4 - High-end philanthropy is subsidized by regular taxpayers.
I feel like this is really under-appreciated. Like, Rich Dude decides he wants to donate $100M to...whatever - early childhood education. In the US, he avoids up to $37M taxes, which you can either look at as other taxpayers making $37M matching donation or $37M taken from other society objectives.
To the extent that government is a (marginally) publicly accountable system for funding a society's competing goals - education, health, defense, research - charity allows the very wealthy not just to bypass the social structure for prioritizing goals, but to force other taxpayers to adopt their personal priorities. Maybe the goal is good, maybe it's not - the point is that they're completely unaccountable.
What makes high-end philanthropy different from low-end philanthropy?
When you donate something to a charity (money or physical objects) do you then get to keep using the money or objects?
No, you no longer have them in your possession - you have relinquished control of it.
The rich set up foundations called a Donor-advised fund
It is: a public charity, where an individual can make a charitable gift to enjoy an immediate tax benefit and retain advisory privileges to disburse charitable gifts over time.
Ask yourself why every single billionaire starts his or her own charity instead of giving to the thousands that already exist.
Because once it is gifted like that it no longer belongs to them.
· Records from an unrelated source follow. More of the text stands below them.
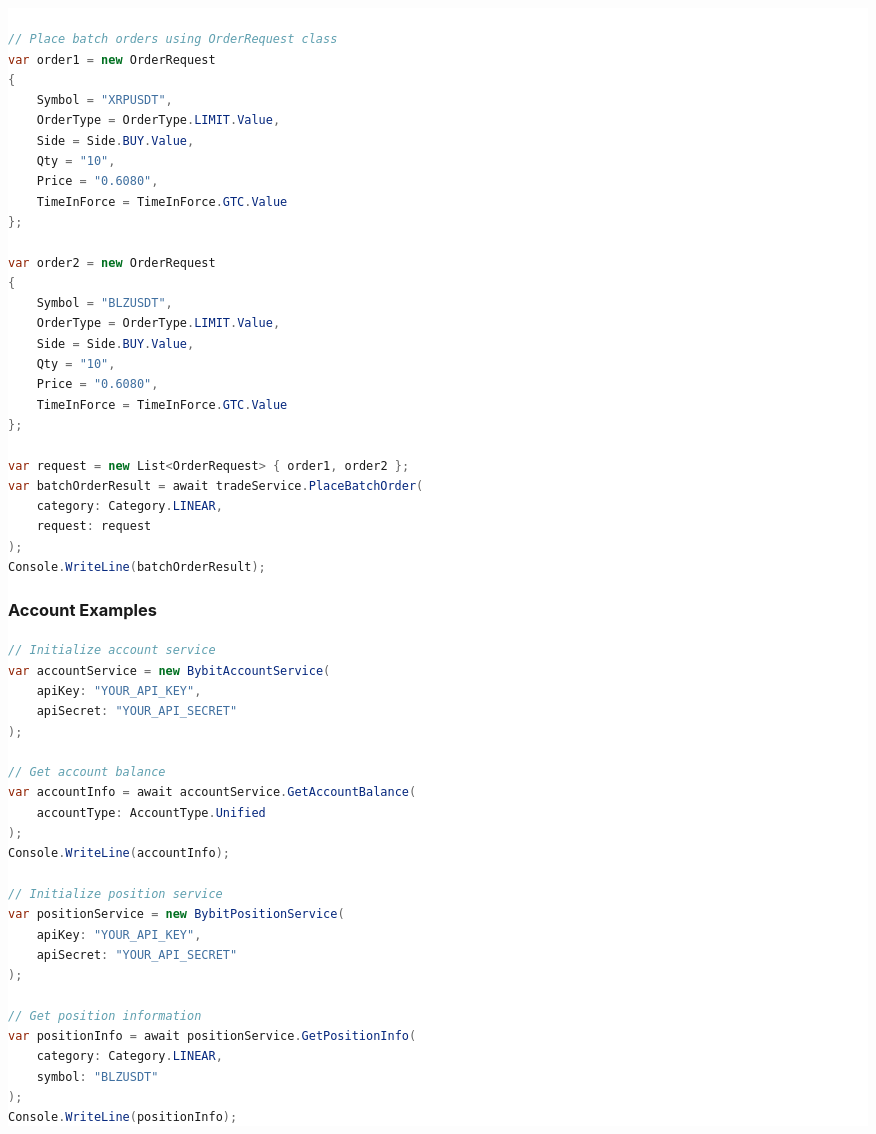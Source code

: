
 ```csharp

// Place batch orders using OrderRequest class
var order1 = new OrderRequest
{
    Symbol = "XRPUSDT",
    OrderType = OrderType.LIMIT.Value,
    Side = Side.BUY.Value,
    Qty = "10",
    Price = "0.6080",
    TimeInForce = TimeInForce.GTC.Value
};

var order2 = new OrderRequest
{
    Symbol = "BLZUSDT",
    OrderType = OrderType.LIMIT.Value,
    Side = Side.BUY.Value,
    Qty = "10",
    Price = "0.6080",
    TimeInForce = TimeInForce.GTC.Value
};

var request = new List<OrderRequest> { order1, order2 };
var batchOrderResult = await tradeService.PlaceBatchOrder(
    category: Category.LINEAR,
    request: request
);
Console.WriteLine(batchOrderResult);
```

### Account Examples

```csharp
// Initialize account service
var accountService = new BybitAccountService(
    apiKey: "YOUR_API_KEY",
    apiSecret: "YOUR_API_SECRET"
);

// Get account balance
var accountInfo = await accountService.GetAccountBalance(
    accountType: AccountType.Unified
);
Console.WriteLine(accountInfo);

// Initialize position service
var positionService = new BybitPositionService(
    apiKey: "YOUR_API_KEY",
    apiSecret: "YOUR_API_SECRET"
);

// Get position information
var positionInfo = await positionService.GetPositionInfo(
    category: Category.LINEAR,
    symbol: "BLZUSDT"
);
Console.WriteLine(positionInfo);
```
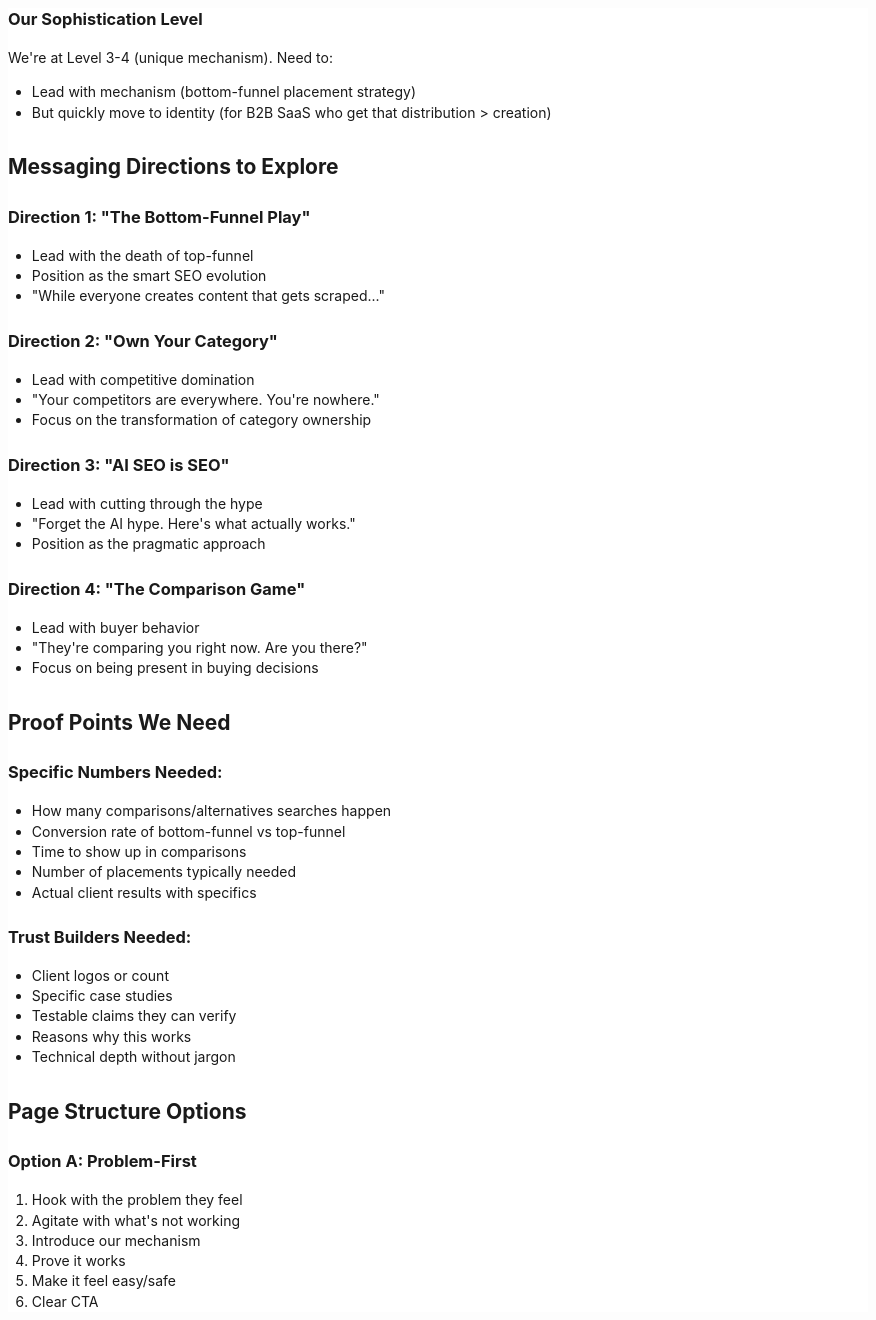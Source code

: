 ### Our Sophistication Level
We're at Level 3-4 (unique mechanism). Need to:
- Lead with mechanism (bottom-funnel placement strategy)
- But quickly move to identity (for B2B SaaS who get that distribution > creation)

## Messaging Directions to Explore

### Direction 1: "The Bottom-Funnel Play"
- Lead with the death of top-funnel
- Position as the smart SEO evolution
- "While everyone creates content that gets scraped..."

### Direction 2: "Own Your Category"
- Lead with competitive domination
- "Your competitors are everywhere. You're nowhere."
- Focus on the transformation of category ownership

### Direction 3: "AI SEO is SEO"
- Lead with cutting through the hype
- "Forget the AI hype. Here's what actually works."
- Position as the pragmatic approach

### Direction 4: "The Comparison Game"
- Lead with buyer behavior
- "They're comparing you right now. Are you there?"
- Focus on being present in buying decisions

## Proof Points We Need

### Specific Numbers Needed:
- How many comparisons/alternatives searches happen
- Conversion rate of bottom-funnel vs top-funnel
- Time to show up in comparisons
- Number of placements typically needed
- Actual client results with specifics

### Trust Builders Needed:
- Client logos or count
- Specific case studies
- Testable claims they can verify
- Reasons why this works
- Technical depth without jargon

## Page Structure Options

### Option A: Problem-First
1. Hook with the problem they feel
2. Agitate with what's not working
3. Introduce our mechanism
4. Prove it works
5. Make it feel easy/safe
6. Clear CTA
They are literally donating money to themselves and
avoiding taxes.
They probably do not get the same tax cuts: a "normal" person, making a paltry $250,000/year only reduces taxes by 24% of their giving, where the ultra-rich get 37%.
But the real difference is scale. A million people each giving $100 to their favorite charity is going to distribute that money more-or-less according to the community's overall priorities. One person giving $100M to their favorite charity has no connection to the broader community and social goals. They supercharge that one thing, which takes attention and resources from everything else.
Warren Buffett and Bill Gates created The Giving Pledge, a legally binding agreement to give at least half of their wealth to philanthropy by death or through last will and testament. It currently has over 240 signatures from over 30 countries.